Azalea tersenyum canggung di depan Aletta dan Juna yang keduanya sedang menatap dirinya. Mau mengelak tapi memang itu kenyataannya. Saat Hanjian sakit hanya Azalea yang paling banyak mengurusnya, jika Azalea menyuruh Aletta untuk memperhatikannya dengan cepat Hanjian akan menolak dengan beribu alasan. Dan bodohnya Azalea tidak tahu jika Hanjian hanya menginginkan dirinya saja.

Azalea menilik ke Hanjian yang ada di sofa. Nampaknya Hanjian tidak tersinggung dengan perkataan Aletta, dia masih saja tetap fokus dengan ponsel yang dimainkannya.

“Asa sama Kaila udah ke sini, Jun?” tanya Azalea mengalihkan pembicaraan Aletta tadi.

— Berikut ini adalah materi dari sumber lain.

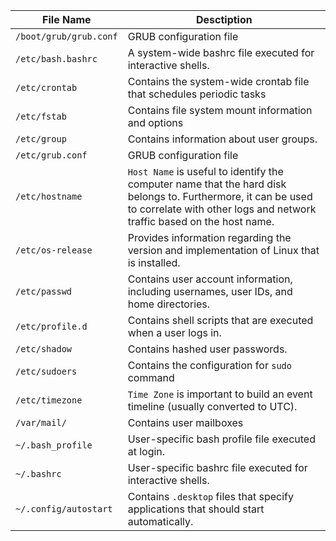 | File Name             | Desctiption                                                                                                         |
|-----------------------|--------------------------------------------------------------------------------------------------------------------|
| `/boot/grub/grub.conf` | GRUB configuration file                                                                                             |
| `/etc/bash.bashrc`     | A system-wide bashrc file executed for interactive shells.                                                          |
| `/etc/crontab`        | Contains the system-wide crontab file that schedules periodic tasks                                                |
| `/etc/fstab`           | Contains file system mount information and options                                                                  |
| `/etc/group`          | Contains information about user groups.                                                                             |
| `/etc/grub.conf`      | GRUB configuration file                                                                                             |
| `/etc/hostname`       | `Host Name` is useful to identify the computer name that the hard disk belongs to. Furthermore, it can be used to correlate with other logs and network traffic based on the host name. |
| `/etc/os-release`     | Provides information regarding the version and implementation of Linux that is installed.                          |
| `/etc/passwd`         | Contains user account information, including usernames, user IDs, and home directories.                            |
| `/etc/profile.d`      | Contains shell scripts that are executed when a user logs in.                                                       |
| `/etc/shadow`         | Contains hashed user passwords.                                                                                     |
| `/etc/sudoers`        | Contains the configuration for `sudo` command                                                                        |
| `/etc/timezone`       | `Time Zone` is important to build an event timeline (usually converted to UTC).                                     |
| `/var/mail/`          | Contains user mailboxes                                                                                             |
| `~/.bash_profile`     | User-specific bash profile file executed at login.                                                                  |
| `~/.bashrc`           | User-specific bashrc file executed for interactive shells.                                                          |
| `~/.config/autostart` | Contains `.desktop` files that specify applications that should start automatically.                                |
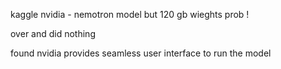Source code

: kaggle
nvidia - nemotron model but 120 gb wieghts prob  !

over and did nothing

found nvidia provides seamless user interface to run the model 
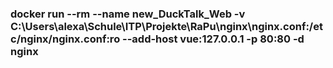  ### docker run --rm --name new_DuckTalk_Web -v C:\Users\alexa\Schule\ITP\Projekte\RaPu\nginx\nginx.conf:/etc/nginx/nginx.conf:ro --add-host vue:127.0.0.1 -p 80:80 -d nginx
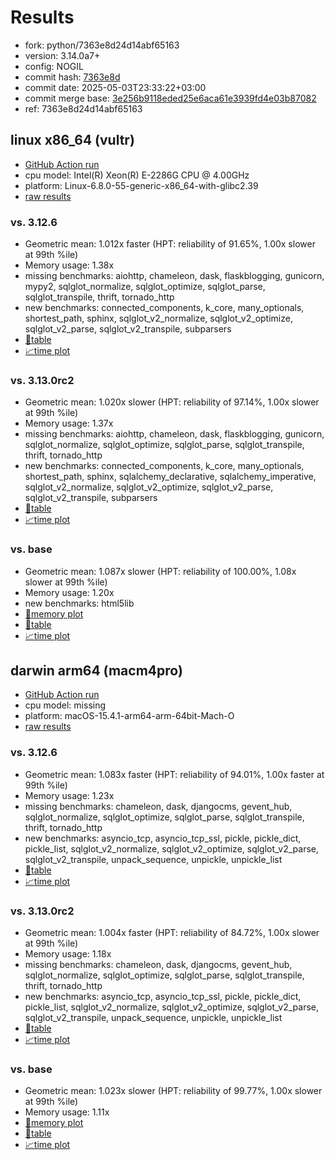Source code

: # Results

- fork: python/7363e8d24d14abf65163
- version: 3.14.0a7+
- config: NOGIL
- commit hash: [7363e8d](https://github.com/python/cpython/commit/7363e8d)
- commit date: 2025-05-03T23:33:22+03:00
- commit merge base: [3e256b9118eded25e6aca61e3939fd4e03b87082](https://github.com/python/cpython/commit/3e256b9118eded25e6aca61e3939fd4e03b87082)
- ref: 7363e8d24d14abf65163

## linux x86_64 (vultr)

- [GitHub Action run](https://github.com/facebookexperimental/free-threading-benchmarking/actions/runs/14815835534)
- cpu model: Intel(R) Xeon(R) E-2286G CPU @ 4.00GHz
- platform: Linux-6.8.0-55-generic-x86_64-with-glibc2.39
- [raw results](bm-20250503-vultr-x86_64-python-7363e8d24d14abf65163-3.14.0a7%2B-7363e8d.json)

### vs. 3.12.6

- Geometric mean: 1.012x faster (HPT: reliability of 91.65%, 1.00x slower at 99th %ile)
- Memory usage: 1.38x
- missing benchmarks: aiohttp, chameleon, dask, flaskblogging, gunicorn, mypy2, sqlglot_normalize, sqlglot_optimize, sqlglot_parse, sqlglot_transpile, thrift, tornado_http
- new benchmarks: connected_components, k_core, many_optionals, shortest_path, sphinx, sqlglot_v2_normalize, sqlglot_v2_optimize, sqlglot_v2_parse, sqlglot_v2_transpile, subparsers
- [📄table](bm-20250503-vultr-x86_64-python-7363e8d24d14abf65163-3.14.0a7%2B-7363e8d-vs-3.12.6.md)
- [📈time plot](bm-20250503-vultr-x86_64-python-7363e8d24d14abf65163-3.14.0a7%2B-7363e8d-vs-3.12.6.svg)

### vs. 3.13.0rc2

- Geometric mean: 1.020x slower (HPT: reliability of 97.14%, 1.00x slower at 99th %ile)
- Memory usage: 1.37x
- missing benchmarks: aiohttp, chameleon, dask, flaskblogging, gunicorn, sqlglot_normalize, sqlglot_optimize, sqlglot_parse, sqlglot_transpile, thrift, tornado_http
- new benchmarks: connected_components, k_core, many_optionals, shortest_path, sphinx, sqlalchemy_declarative, sqlalchemy_imperative, sqlglot_v2_normalize, sqlglot_v2_optimize, sqlglot_v2_parse, sqlglot_v2_transpile, subparsers
- [📄table](bm-20250503-vultr-x86_64-python-7363e8d24d14abf65163-3.14.0a7%2B-7363e8d-vs-3.13.0rc2.md)
- [📈time plot](bm-20250503-vultr-x86_64-python-7363e8d24d14abf65163-3.14.0a7%2B-7363e8d-vs-3.13.0rc2.svg)

### vs. base

- Geometric mean: 1.087x slower (HPT: reliability of 100.00%, 1.08x slower at 99th %ile)
- Memory usage: 1.20x
- new benchmarks: html5lib
- [🧠memory plot](bm-20250503-vultr-x86_64-python-7363e8d24d14abf65163-3.14.0a7%2B-7363e8d-vs-base-mem.svg)
- [📄table](bm-20250503-vultr-x86_64-python-7363e8d24d14abf65163-3.14.0a7%2B-7363e8d-vs-base.md)
- [📈time plot](bm-20250503-vultr-x86_64-python-7363e8d24d14abf65163-3.14.0a7%2B-7363e8d-vs-base.svg)

## darwin arm64 (macm4pro)

- [GitHub Action run](https://github.com/facebookexperimental/free-threading-benchmarking/actions/runs/14815835534)
- cpu model: missing
- platform: macOS-15.4.1-arm64-arm-64bit-Mach-O
- [raw results](bm-20250503-macm4pro-arm64-python-7363e8d24d14abf65163-3.14.0a7%2B-7363e8d.json)

### vs. 3.12.6

- Geometric mean: 1.083x faster (HPT: reliability of 94.01%, 1.00x faster at 99th %ile)
- Memory usage: 1.23x
- missing benchmarks: chameleon, dask, djangocms, gevent_hub, sqlglot_normalize, sqlglot_optimize, sqlglot_parse, sqlglot_transpile, thrift, tornado_http
- new benchmarks: asyncio_tcp, asyncio_tcp_ssl, pickle, pickle_dict, pickle_list, sqlglot_v2_normalize, sqlglot_v2_optimize, sqlglot_v2_parse, sqlglot_v2_transpile, unpack_sequence, unpickle, unpickle_list
- [📄table](bm-20250503-macm4pro-arm64-python-7363e8d24d14abf65163-3.14.0a7%2B-7363e8d-vs-3.12.6.md)
- [📈time plot](bm-20250503-macm4pro-arm64-python-7363e8d24d14abf65163-3.14.0a7%2B-7363e8d-vs-3.12.6.svg)

### vs. 3.13.0rc2

- Geometric mean: 1.004x faster (HPT: reliability of 84.72%, 1.00x slower at 99th %ile)
- Memory usage: 1.18x
- missing benchmarks: chameleon, dask, djangocms, gevent_hub, sqlglot_normalize, sqlglot_optimize, sqlglot_parse, sqlglot_transpile, thrift, tornado_http
- new benchmarks: asyncio_tcp, asyncio_tcp_ssl, pickle, pickle_dict, pickle_list, sqlglot_v2_normalize, sqlglot_v2_optimize, sqlglot_v2_parse, sqlglot_v2_transpile, unpack_sequence, unpickle, unpickle_list
- [📄table](bm-20250503-macm4pro-arm64-python-7363e8d24d14abf65163-3.14.0a7%2B-7363e8d-vs-3.13.0rc2.md)
- [📈time plot](bm-20250503-macm4pro-arm64-python-7363e8d24d14abf65163-3.14.0a7%2B-7363e8d-vs-3.13.0rc2.svg)

### vs. base

- Geometric mean: 1.023x slower (HPT: reliability of 99.77%, 1.00x slower at 99th %ile)
- Memory usage: 1.11x
- [🧠memory plot](bm-20250503-macm4pro-arm64-python-7363e8d24d14abf65163-3.14.0a7%2B-7363e8d-vs-base-mem.svg)
- [📄table](bm-20250503-macm4pro-arm64-python-7363e8d24d14abf65163-3.14.0a7%2B-7363e8d-vs-base.md)
- [📈time plot](bm-20250503-macm4pro-arm64-python-7363e8d24d14abf65163-3.14.0a7%2B-7363e8d-vs-base.svg)

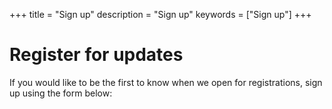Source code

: +++
title = "Sign up"
description = "Sign up"
keywords = ["Sign up"]
+++

# Register for updates

If you would like to be the first to know when we open for registrations, sign up using the form below:



<br />
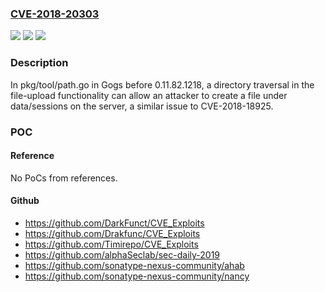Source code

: ### [CVE-2018-20303](https://cve.mitre.org/cgi-bin/cvename.cgi?name=CVE-2018-20303)
![](https://img.shields.io/static/v1?label=Product&message=n%2Fa&color=blue)
![](https://img.shields.io/static/v1?label=Version&message=n%2Fa&color=blue)
![](https://img.shields.io/static/v1?label=Vulnerability&message=n%2Fa&color=brighgreen)

### Description

In pkg/tool/path.go in Gogs before 0.11.82.1218, a directory traversal in the file-upload functionality can allow an attacker to create a file under data/sessions on the server, a similar issue to CVE-2018-18925.

### POC

#### Reference
No PoCs from references.

#### Github
- https://github.com/DarkFunct/CVE_Exploits
- https://github.com/Drakfunc/CVE_Exploits
- https://github.com/Timirepo/CVE_Exploits
- https://github.com/alphaSeclab/sec-daily-2019
- https://github.com/sonatype-nexus-community/ahab
- https://github.com/sonatype-nexus-community/nancy

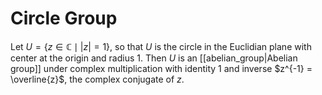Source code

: # Circle Group
Let $U = \{ z \in \mathbb{C} \mid |z| = 1 \}$, so that $U$ is the circle in the Euclidian plane with center at the origin and radius 1. Then $U$ is an [[abelian_group|Abelian group]] under complex multiplication with identity $1$ and inverse $z^{-1} = \overline{z}$, the complex conjugate of $z$.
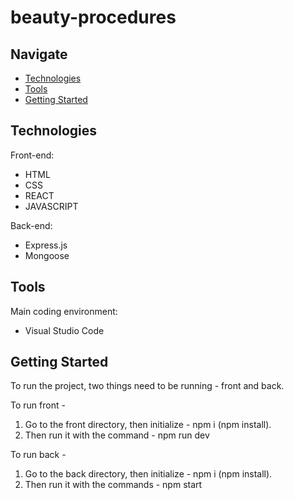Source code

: # beauty-procedures

## Navigate

- [Technologies](#technologies)
- [Tools](#tools)
- [Getting Started](#getting-started)

## Technologies

Front-end:
- HTML
- CSS
- REACT
- JAVASCRIPT
  
Back-end:
- Express.js
- Mongoose

## Tools

Main coding environment:
- Visual Studio Code

## Getting Started

To run the project, two things need to be running - front and back.

To run front - 

1. Go to the front directory, then initialize - npm i (npm install).
2. Then run it with the command - npm run dev

To run back -

1. Go to the back directory, then initialize - npm i (npm install).
2. Then run it with the commands - npm start
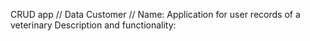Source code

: CRUD app // Data Customer //
Name: Application for user records of a veterinary
Description and functionality:
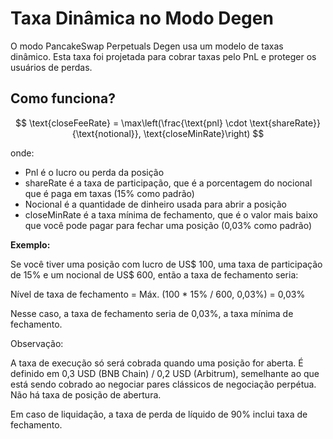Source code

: # Taxa Dinâmica no Modo Degen

O modo PancakeSwap Perpetuals Degen usa um modelo de taxas dinâmico. Esta taxa foi projetada para cobrar taxas pelo PnL e proteger os usuários de perdas.&#x20;

## Como funciona?

$$
\text{closeFeeRate} = \max\left(\frac{\text{pnl} \cdot \text{shareRate}}{\text{notional}}, \text{closeMinRate}\right)
$$

onde:&#x20;

* Pnl é o lucro ou perda da posição&#x20;
* shareRate é a taxa de participação, que é a porcentagem do nocional que é paga em taxas (15% como padrão)&#x20;
* Nocional é a quantidade de dinheiro usada para abrir a posição&#x20;
* closeMinRate é a taxa mínima de fechamento, que é o valor mais baixo que você pode pagar para fechar uma posição (0,03% como padrão)

**Exemplo:**&#x20;

Se você tiver uma posição com lucro de US$ 100, uma taxa de participação de 15% e um nocional de US$ 600, então a taxa de fechamento seria:&#x20;

Nível de taxa de fechamento = Máx. (100 \* 15% / 600, 0,03%) = 0,03%&#x20;

Nesse caso, a taxa de fechamento seria de 0,03%, a taxa mínima de fechamento.

Observação:&#x20;

A taxa de execução só será cobrada quando uma posição for aberta. É definido em 0,3 USD (BNB Chain) / 0,2 USD (Arbitrum), semelhante ao que está sendo cobrado ao negociar pares clássicos de negociação perpétua. Não há taxa de posição de abertura.&#x20;

Em caso de liquidação, a taxa de perda de líquido de 90% inclui taxa de fechamento.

“Kalau Asa udah tadi malem, tapi kalau Kaila dia belum. Kaila juga nggak ada kabar lagi, aku pernah beberapa kali ngehubungi tapi nggak ada jawaban sama sekali,” tutur Juna dengan pelan.

Azalea mengangguk dengan tangan di dagu menyetujui ucapan Juna. Dia juga pernah menghubungi Kaila lagi, tapi tidak ada jawaban yang Azalea dapatkan. Azalea juga pernah meneleponnya, tapi hanya suara operator yang membalasnya. Sepertinya Kaila kembali lagi ke Singapura untuk menyusul Kakaknya yang masih di sana.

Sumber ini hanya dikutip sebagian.